Assignment. What's needed is an exact copy of all the data below, without pictures.

Dataset excerpts.
*** Begin section ***
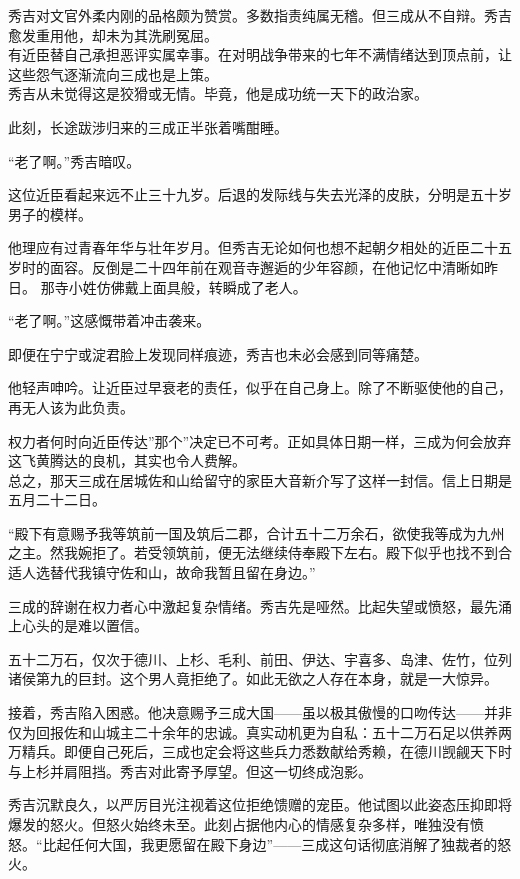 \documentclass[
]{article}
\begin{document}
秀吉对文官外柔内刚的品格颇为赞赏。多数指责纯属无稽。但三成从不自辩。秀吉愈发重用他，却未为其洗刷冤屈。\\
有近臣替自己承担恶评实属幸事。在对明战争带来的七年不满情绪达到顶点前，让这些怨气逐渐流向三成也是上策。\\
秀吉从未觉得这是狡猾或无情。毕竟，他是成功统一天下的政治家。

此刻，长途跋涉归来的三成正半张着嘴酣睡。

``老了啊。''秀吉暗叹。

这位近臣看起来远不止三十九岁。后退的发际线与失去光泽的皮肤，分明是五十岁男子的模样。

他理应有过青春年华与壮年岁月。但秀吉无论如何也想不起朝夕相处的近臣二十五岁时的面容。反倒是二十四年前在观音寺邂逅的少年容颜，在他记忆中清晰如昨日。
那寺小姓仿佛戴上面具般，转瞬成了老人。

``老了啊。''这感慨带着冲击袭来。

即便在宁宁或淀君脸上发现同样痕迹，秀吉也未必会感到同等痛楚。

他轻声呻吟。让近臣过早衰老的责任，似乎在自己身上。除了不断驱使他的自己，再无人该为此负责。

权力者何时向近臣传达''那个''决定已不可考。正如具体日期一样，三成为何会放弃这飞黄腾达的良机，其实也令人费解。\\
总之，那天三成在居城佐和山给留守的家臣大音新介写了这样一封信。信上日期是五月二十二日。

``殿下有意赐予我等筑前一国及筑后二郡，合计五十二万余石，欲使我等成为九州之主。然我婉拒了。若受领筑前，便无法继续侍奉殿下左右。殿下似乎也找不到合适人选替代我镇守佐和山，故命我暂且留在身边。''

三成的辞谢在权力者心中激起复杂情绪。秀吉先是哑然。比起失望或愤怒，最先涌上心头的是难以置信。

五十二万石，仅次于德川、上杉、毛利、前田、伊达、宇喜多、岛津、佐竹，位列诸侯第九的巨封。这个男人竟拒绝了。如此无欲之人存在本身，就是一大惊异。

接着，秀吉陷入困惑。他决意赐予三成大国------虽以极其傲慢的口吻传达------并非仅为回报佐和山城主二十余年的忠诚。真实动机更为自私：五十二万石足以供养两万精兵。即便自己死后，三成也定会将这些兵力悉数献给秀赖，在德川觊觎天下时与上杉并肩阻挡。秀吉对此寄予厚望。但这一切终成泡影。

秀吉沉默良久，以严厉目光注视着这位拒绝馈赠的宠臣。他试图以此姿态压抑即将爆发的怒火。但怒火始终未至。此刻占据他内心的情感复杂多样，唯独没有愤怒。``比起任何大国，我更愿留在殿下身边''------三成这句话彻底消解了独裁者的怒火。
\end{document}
*** End section ***
Result for this task.
 \documentclass[
]{article}
\begin{document}
秀吉对文官外柔内刚的品格颇为赞赏。多数指责纯属无稽。但三成从不自辩。秀吉愈发重用他，却未为其洗刷冤屈。\\
有近臣替自己承担恶评实属幸事。在对明战争带来的七年不满情绪达到顶点前，让这些怨气逐渐流向三成也是上策。\\
秀吉从未觉得这是狡猾或无情。毕竟，他是成功统一天下的政治家。

此刻，长途跋涉归来的三成正半张着嘴酣睡。

``老了啊。''秀吉暗叹。

这位近臣看起来远不止三十九岁。后退的发际线与失去光泽的皮肤，分明是五十岁男子的模样。

他理应有过青春年华与壮年岁月。但秀吉无论如何也想不起朝夕相处的近臣二十五岁时的面容。反倒是二十四年前在观音寺邂逅的少年容颜，在他记忆中清晰如昨日。
那寺小姓仿佛戴上面具般，转瞬成了老人。

``老了啊。''这感慨带着冲击袭来。

即便在宁宁或淀君脸上发现同样痕迹，秀吉也未必会感到同等痛楚。

他轻声呻吟。让近臣过早衰老的责任，似乎在自己身上。除了不断驱使他的自己，再无人该为此负责。

权力者何时向近臣传达''那个''决定已不可考。正如具体日期一样，三成为何会放弃这飞黄腾达的良机，其实也令人费解。\\
总之，那天三成在居城佐和山给留守的家臣大音新介写了这样一封信。信上日期是五月二十二日。

``殿下有意赐予我等筑前一国及筑后二郡，合计五十二万余石，欲使我等成为九州之主。然我婉拒了。若受领筑前，便无法继续侍奉殿下左右。殿下似乎也找不到合适人选替代我镇守佐和山，故命我暂且留在身边。''

三成的辞谢在权力者心中激起复杂情绪。秀吉先是哑然。比起失望或愤怒，最先涌上心头的是难以置信。

五十二万石，仅次于德川、上杉、毛利、前田、伊达、宇喜多、岛津、佐竹，位列诸侯第九的巨封。这个男人竟拒绝了。如此无欲之人存在本身，就是一大惊异。

接着，秀吉陷入困惑。他决意赐予三成大国------虽以极其傲慢的口吻传达------并非仅为回报佐和山城主二十余年的忠诚。真实动机更为自私：五十二万石足以供养两万精兵。即便自己死后，三成也定会将这些兵力悉数献给秀赖，在德川觊觎天下时与上杉并肩阻挡。秀吉对此寄予厚望。但这一切终成泡影。

秀吉沉默良久，以严厉目光注视着这位拒绝馈赠的宠臣。他试图以此姿态压抑即将爆发的怒火。但怒火始终未至。此刻占据他内心的情感复杂多样，唯独没有愤怒。``比起任何大国，我更愿留在殿下身边''------三成这句话彻底消解了独裁者的怒火。
\end{document}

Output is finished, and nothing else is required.